Exercise ▸ Leave the pictures out and repeat the rest of the data below exactly.

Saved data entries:
>>>>

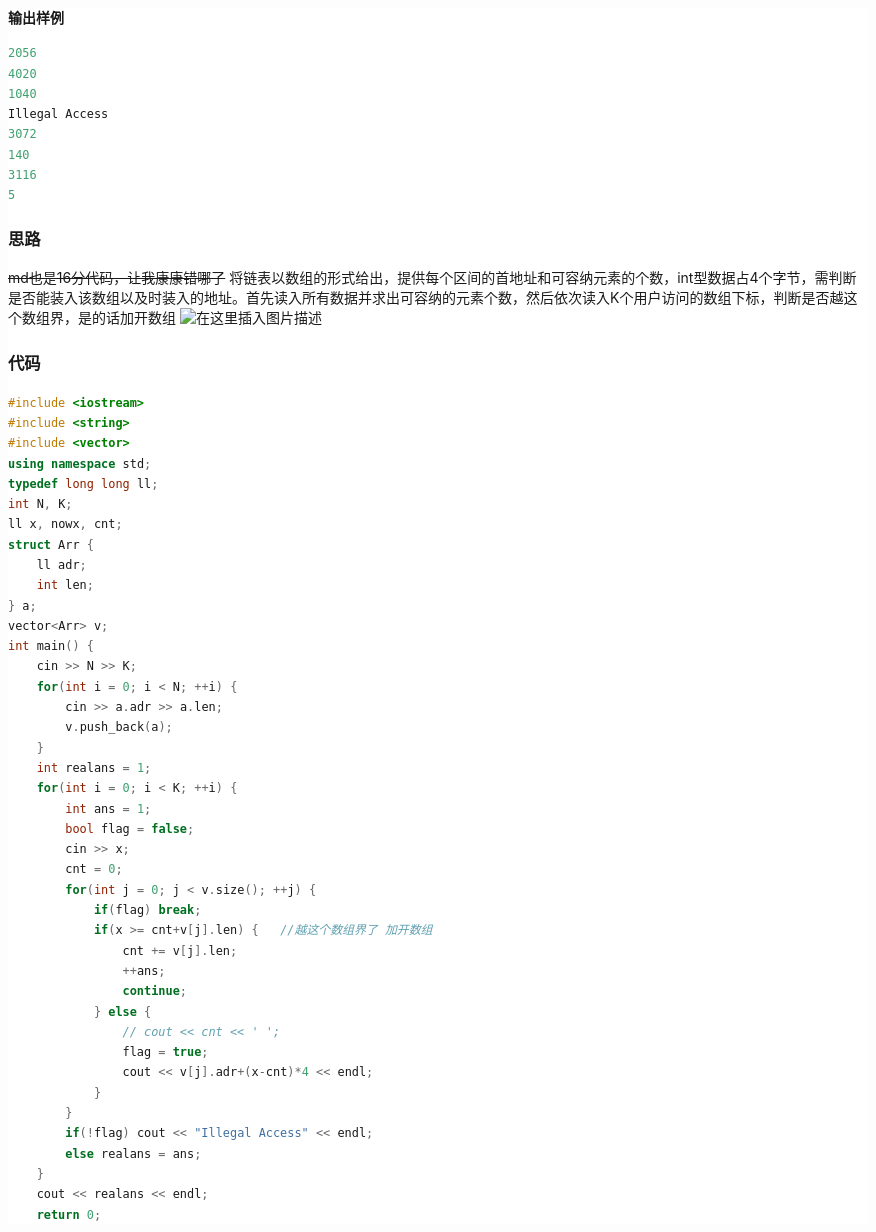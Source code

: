**输出样例**

```cpp
2056
4020
1040
Illegal Access
3072
140
3116
5
```

### 思路

~~md也是16分代码，让我康康错哪了~~
将链表以数组的形式给出，提供每个区间的首地址和可容纳元素的个数，int型数据占4个字节，需判断是否能装入该数组以及时装入的地址。首先读入所有数据并求出可容纳的元素个数，然后依次读入K个用户访问的数组下标，判断是否越这个数组界，是的话加开数组
![在这里插入图片描述](https://img-blog.csdnimg.cn/d2de614d23fc438fa3578f434d605492.png?x-oss-process=image/watermark,type_ZHJvaWRzYW5zZmFsbGJhY2s,shadow_50,text_Q1NETiBA5L2ZY29z,size_20,color_FFFFFF,t_70,g_se,x_16)

### 代码

```cpp
#include <iostream>
#include <string>
#include <vector>
using namespace std;
typedef long long ll;
int N, K;
ll x, nowx, cnt;
struct Arr {
    ll adr;
    int len;
} a;
vector<Arr> v;
int main() {
    cin >> N >> K;
    for(int i = 0; i < N; ++i) {
        cin >> a.adr >> a.len;
        v.push_back(a);
    }
    int realans = 1;
    for(int i = 0; i < K; ++i) {
        int ans = 1;
        bool flag = false;
        cin >> x;
        cnt = 0;
        for(int j = 0; j < v.size(); ++j) {
            if(flag) break;
            if(x >= cnt+v[j].len) {   //越这个数组界了 加开数组
                cnt += v[j].len;
                ++ans;
                continue;
            } else {
                // cout << cnt << ' ';
                flag = true;
                cout << v[j].adr+(x-cnt)*4 << endl;
            }
        }
        if(!flag) cout << "Illegal Access" << endl;
        else realans = ans;
    }
    cout << realans << endl;
    return 0;
```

<<<<

Response ▸
Source code

:**输出样例**

```cpp
2056
4020
1040
Illegal Access
3072
140
3116
5
```

### 思路

~~md也是16分代码，让我康康错哪了~~
将链表以数组的形式给出，提供每个区间的首地址和可容纳元素的个数，int型数据占4个字节，需判断是否能装入该数组以及时装入的地址。首先读入所有数据并求出可容纳的元素个数，然后依次读入K个用户访问的数组下标，判断是否越这个数组界，是的话加开数组
![在这里插入图片描述](https://img-blog.csdnimg.cn/d2de614d23fc438fa3578f434d605492.png?x-oss-process=image/watermark,type_ZHJvaWRzYW5zZmFsbGJhY2s,shadow_50,text_Q1NETiBA5L2ZY29z,size_20,color_FFFFFF,t_70,g_se,x_16)

### 代码

```cpp
#include <iostream>
#include <string>
#include <vector>
using namespace std;
typedef long long ll;
int N, K;
ll x, nowx, cnt;
struct Arr {
    ll adr;
    int len;
} a;
vector<Arr> v;
int main() {
    cin >> N >> K;
    for(int i = 0; i < N; ++i) {
        cin >> a.adr >> a.len;
        v.push_back(a);
    }
    int realans = 1;
    for(int i = 0; i < K; ++i) {
        int ans = 1;
        bool flag = false;
        cin >> x;
        cnt = 0;
        for(int j = 0; j < v.size(); ++j) {
            if(flag) break;
            if(x >= cnt+v[j].len) {   //越这个数组界了 加开数组
                cnt += v[j].len;
                ++ans;
                continue;
            } else {
                // cout << cnt << ' ';
                flag = true;
                cout << v[j].adr+(x-cnt)*4 << endl;
            }
        }
        if(!flag) cout << "Illegal Access" << endl;
        else realans = ans;
    }
    cout << realans << endl;
    return 0;
```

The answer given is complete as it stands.